The Decline of Water Hyacinth on Lake Victoria
Scientific groups have recently debated the causes and factors behind water hyacinth decline on Lake Victoria. Evidence strongly supports the theory of biological control, South American weevils, as the primary reason for decline. However, scientists also argue that the El Nino weather patterns that occurred during the latter half of 1997 and the first half of 1998 have played a major role in destroying water hyacinth populations. Wilson et al. (2007) concludes that while the stormy weather and increased waves/currents on Lake Victoria associated with El Nino have contributed to vast damage of water hyacinth on Lake Victoria, foreign South American weevils were the ultimate factor in controlling this invasive species. However, on the other hand, Williams et al. (2005) asserts that although biological control played a large role in reducing water hyacinth populations, El Nino weather patterns deserve the most recognition for widespread population control. Thus, both articles and parties disagree on one main point: the degree of importance of each contributing factors.
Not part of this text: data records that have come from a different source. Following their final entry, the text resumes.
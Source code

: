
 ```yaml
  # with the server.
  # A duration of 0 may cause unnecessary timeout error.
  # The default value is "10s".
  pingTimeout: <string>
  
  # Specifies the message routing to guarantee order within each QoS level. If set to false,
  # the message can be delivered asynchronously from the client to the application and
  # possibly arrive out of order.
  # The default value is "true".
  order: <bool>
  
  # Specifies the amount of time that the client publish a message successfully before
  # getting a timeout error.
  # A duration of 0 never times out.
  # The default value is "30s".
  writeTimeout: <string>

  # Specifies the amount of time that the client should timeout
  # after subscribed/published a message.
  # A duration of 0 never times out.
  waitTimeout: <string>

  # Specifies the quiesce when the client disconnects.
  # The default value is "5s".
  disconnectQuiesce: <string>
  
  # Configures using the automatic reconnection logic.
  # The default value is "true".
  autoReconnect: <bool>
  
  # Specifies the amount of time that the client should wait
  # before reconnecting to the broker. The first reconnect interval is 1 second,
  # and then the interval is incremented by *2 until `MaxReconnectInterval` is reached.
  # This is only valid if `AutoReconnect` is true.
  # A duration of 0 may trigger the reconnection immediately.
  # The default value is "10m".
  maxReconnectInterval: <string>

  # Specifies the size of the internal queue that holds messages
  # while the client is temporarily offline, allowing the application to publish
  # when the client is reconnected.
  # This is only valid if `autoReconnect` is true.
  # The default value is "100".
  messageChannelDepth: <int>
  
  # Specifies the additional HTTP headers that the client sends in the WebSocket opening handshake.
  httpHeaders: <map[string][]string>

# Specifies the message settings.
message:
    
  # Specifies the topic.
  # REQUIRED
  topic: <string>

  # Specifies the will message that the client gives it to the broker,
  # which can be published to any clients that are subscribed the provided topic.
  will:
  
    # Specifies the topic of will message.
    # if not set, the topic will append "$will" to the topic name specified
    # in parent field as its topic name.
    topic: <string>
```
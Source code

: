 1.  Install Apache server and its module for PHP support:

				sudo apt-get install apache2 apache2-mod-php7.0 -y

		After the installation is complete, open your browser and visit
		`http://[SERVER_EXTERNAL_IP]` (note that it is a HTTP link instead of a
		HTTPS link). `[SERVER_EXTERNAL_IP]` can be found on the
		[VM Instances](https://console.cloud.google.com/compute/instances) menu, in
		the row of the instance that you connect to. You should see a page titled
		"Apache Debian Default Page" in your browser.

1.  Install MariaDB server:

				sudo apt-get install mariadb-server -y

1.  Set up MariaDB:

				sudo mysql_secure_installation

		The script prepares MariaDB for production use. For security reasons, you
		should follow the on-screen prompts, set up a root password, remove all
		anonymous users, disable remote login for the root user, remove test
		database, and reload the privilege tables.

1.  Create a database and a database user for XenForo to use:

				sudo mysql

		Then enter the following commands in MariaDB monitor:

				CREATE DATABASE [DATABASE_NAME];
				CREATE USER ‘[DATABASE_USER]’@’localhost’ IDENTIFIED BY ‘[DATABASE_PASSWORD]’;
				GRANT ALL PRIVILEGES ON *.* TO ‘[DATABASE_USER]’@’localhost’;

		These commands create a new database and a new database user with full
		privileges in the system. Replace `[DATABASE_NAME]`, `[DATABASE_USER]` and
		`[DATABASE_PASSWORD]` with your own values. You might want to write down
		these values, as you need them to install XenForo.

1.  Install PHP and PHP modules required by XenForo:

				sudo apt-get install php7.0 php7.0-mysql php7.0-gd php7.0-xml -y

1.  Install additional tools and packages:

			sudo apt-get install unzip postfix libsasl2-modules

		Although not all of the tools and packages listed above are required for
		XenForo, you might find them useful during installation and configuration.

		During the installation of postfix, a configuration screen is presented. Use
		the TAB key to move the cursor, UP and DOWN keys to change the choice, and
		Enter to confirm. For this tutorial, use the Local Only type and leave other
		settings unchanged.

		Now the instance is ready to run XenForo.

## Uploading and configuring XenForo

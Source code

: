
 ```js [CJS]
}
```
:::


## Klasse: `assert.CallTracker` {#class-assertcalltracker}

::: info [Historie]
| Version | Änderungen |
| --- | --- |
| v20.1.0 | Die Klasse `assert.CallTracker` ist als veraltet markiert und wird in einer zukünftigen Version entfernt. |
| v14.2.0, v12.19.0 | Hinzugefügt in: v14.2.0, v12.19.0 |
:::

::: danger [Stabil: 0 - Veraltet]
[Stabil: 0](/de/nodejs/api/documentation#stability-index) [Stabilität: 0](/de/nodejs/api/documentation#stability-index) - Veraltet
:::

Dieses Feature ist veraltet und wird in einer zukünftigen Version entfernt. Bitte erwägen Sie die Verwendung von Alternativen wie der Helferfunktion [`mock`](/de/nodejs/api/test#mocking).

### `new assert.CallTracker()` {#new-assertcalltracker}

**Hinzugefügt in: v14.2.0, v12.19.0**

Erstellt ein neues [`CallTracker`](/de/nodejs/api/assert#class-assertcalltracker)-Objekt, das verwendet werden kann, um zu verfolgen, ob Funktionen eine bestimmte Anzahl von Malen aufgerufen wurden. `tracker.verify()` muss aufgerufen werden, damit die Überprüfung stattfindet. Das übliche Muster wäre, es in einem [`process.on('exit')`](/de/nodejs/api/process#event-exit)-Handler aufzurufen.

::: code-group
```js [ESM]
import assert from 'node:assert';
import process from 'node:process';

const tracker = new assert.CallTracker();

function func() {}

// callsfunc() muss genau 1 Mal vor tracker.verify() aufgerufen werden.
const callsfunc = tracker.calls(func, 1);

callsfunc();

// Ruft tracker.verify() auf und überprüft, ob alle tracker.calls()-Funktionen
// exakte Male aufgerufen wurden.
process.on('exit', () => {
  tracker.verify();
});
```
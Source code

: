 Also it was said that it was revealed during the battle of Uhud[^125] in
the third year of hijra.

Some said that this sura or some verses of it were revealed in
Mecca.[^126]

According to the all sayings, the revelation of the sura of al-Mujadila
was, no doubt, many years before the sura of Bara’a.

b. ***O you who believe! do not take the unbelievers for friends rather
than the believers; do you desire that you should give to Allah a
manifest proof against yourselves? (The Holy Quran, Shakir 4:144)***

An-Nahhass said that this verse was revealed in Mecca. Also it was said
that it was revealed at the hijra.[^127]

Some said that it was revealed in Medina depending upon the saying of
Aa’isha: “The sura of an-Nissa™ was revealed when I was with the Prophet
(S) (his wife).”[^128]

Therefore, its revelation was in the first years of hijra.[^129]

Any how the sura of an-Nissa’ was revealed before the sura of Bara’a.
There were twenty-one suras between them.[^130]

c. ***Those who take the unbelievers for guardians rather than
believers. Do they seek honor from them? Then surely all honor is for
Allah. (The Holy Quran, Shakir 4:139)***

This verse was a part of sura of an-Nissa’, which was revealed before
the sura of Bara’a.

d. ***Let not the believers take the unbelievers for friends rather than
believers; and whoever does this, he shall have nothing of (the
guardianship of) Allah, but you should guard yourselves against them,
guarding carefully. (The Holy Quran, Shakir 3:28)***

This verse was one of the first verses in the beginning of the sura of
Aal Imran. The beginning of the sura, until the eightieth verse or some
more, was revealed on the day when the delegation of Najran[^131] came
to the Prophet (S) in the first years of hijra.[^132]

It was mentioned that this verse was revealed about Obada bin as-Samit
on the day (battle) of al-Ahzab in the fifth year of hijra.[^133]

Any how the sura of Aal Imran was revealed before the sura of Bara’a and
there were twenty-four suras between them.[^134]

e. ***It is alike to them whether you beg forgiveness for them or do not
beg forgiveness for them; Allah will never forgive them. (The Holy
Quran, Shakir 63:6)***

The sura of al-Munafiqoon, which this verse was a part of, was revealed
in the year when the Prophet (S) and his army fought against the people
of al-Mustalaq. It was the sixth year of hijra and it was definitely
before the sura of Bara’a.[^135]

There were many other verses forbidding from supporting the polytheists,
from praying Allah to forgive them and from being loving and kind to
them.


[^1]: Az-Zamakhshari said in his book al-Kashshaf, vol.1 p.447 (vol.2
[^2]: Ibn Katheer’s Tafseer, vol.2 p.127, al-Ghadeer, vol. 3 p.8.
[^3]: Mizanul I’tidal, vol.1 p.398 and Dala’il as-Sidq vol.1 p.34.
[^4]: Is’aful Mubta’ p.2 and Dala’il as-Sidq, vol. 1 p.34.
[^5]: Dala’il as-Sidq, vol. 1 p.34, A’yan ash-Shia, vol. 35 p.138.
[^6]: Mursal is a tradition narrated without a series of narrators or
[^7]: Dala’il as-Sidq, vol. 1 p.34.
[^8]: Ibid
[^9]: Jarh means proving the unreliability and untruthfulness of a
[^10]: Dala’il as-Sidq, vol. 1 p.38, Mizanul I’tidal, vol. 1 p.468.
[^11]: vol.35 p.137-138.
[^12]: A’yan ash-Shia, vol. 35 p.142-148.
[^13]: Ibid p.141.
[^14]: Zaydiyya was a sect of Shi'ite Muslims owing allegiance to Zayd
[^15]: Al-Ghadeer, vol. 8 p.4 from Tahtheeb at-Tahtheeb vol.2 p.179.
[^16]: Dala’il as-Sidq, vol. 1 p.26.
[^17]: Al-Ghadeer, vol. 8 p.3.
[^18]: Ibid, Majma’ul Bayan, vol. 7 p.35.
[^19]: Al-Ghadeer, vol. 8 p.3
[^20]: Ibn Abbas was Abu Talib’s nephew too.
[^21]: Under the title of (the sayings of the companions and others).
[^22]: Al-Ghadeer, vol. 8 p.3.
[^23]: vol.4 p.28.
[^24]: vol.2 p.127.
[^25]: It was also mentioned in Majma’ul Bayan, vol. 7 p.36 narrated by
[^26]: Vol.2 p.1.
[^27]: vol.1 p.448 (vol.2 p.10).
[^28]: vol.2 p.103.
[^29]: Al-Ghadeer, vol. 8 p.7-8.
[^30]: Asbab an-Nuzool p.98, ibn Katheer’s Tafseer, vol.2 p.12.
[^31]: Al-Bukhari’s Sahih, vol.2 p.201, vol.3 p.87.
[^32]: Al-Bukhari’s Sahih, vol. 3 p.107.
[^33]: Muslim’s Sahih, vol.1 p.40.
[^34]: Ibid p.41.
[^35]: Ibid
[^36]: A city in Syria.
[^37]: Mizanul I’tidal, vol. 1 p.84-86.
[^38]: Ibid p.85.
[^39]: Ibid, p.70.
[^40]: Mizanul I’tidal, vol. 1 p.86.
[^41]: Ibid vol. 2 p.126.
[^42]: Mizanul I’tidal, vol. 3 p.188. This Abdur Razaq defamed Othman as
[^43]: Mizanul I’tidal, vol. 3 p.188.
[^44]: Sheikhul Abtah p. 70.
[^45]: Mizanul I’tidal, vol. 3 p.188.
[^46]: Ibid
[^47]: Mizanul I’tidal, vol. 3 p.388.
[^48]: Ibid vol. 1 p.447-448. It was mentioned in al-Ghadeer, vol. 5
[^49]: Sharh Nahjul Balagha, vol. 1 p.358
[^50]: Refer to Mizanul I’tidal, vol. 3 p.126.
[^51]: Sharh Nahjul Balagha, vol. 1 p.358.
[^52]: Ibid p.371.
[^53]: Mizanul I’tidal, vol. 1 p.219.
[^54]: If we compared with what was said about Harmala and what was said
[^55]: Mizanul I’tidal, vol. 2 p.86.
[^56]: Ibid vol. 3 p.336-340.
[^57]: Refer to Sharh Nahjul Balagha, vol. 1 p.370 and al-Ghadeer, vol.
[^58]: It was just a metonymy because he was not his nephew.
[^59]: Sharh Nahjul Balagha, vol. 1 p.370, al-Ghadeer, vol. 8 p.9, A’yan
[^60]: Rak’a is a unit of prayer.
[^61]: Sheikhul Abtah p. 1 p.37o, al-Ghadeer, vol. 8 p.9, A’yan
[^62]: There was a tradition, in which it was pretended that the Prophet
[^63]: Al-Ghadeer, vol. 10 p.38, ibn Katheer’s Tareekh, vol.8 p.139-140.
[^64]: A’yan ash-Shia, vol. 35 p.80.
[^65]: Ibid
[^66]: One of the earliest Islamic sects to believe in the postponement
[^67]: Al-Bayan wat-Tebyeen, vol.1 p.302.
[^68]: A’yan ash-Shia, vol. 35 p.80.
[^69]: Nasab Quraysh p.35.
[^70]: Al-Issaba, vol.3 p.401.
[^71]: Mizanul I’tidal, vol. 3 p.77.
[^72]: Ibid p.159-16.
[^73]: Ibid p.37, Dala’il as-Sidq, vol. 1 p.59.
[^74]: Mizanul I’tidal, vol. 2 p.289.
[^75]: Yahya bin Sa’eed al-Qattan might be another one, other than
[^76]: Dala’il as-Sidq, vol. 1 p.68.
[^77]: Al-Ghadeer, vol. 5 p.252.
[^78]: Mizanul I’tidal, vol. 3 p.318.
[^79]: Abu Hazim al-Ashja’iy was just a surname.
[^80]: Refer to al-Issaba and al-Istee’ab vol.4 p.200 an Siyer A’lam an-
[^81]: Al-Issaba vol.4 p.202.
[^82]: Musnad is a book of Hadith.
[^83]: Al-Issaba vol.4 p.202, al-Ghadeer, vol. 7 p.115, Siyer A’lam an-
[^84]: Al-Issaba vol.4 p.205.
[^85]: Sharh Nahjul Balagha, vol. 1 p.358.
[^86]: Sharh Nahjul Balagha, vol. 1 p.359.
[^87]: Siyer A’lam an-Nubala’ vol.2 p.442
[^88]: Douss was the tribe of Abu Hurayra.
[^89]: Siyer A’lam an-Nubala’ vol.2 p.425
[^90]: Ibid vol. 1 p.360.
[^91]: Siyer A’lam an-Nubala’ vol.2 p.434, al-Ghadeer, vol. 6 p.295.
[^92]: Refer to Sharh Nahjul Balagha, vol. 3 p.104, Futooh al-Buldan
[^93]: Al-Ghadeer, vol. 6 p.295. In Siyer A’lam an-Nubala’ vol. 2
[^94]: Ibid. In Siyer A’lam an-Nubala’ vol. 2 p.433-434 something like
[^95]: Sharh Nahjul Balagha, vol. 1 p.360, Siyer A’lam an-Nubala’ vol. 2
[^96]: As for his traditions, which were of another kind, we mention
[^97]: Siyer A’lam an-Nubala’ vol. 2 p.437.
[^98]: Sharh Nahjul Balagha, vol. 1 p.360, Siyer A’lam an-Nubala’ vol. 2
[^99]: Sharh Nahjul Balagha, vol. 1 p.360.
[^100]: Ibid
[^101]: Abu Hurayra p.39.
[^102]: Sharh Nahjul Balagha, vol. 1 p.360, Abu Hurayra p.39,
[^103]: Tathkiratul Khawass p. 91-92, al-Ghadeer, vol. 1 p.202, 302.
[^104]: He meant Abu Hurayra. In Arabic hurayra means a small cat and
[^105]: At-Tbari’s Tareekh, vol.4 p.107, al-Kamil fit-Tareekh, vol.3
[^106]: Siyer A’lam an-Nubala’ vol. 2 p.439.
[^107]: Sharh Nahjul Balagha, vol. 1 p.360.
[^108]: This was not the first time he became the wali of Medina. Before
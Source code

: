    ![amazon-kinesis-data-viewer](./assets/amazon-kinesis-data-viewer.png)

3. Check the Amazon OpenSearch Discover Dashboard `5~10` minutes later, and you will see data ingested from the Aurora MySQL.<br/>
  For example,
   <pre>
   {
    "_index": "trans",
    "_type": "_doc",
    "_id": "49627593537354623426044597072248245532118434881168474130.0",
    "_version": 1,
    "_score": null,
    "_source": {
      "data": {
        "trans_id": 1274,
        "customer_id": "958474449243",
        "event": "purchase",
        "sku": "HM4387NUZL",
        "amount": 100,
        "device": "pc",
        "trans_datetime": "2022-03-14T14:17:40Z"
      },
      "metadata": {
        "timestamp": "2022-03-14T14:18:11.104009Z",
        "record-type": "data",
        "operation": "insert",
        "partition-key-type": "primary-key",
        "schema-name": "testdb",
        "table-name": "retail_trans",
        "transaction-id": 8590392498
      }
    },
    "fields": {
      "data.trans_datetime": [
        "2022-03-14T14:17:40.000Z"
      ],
Wilson et al. (2007) describes in depth the processes of using Neochetina weevils as biological control agents. Neochetina larvae tunnel into the water hyacinth through the root-stock and petioles. This allowed bacteria and fungi to infect the plant and cause massive damage. Flooding of larval tunnels and weakened tissue water-log, sink, and ultimately kill the water hyacinth mats. The increased wind and wave action due to El Nino further supported the destruction already attributed to the South American weevils. Therefore, the author stresses that without biological control agents, the huge problems associated with this invasive species would not have been resolved.
Williams et al. (2005) emphasizes that plant quality affects the efficiency of weevils. Plant deterioration and leaf damage kills eggs and young larvae, causing deterioration in weevil populations as well. Furthermore, the water hyacinth decline mimicked the widespread vegetation destruction caused by El Nino throughout eastern Africa. Thus, the power of nature trumped human intervention via biological control.
Perhaps the definitive answer to this debate will lie in the following solution: if authorities continue investing in the weevil populations and the water hyacinth population returns, Williams et al. (2005) will emerge as victor.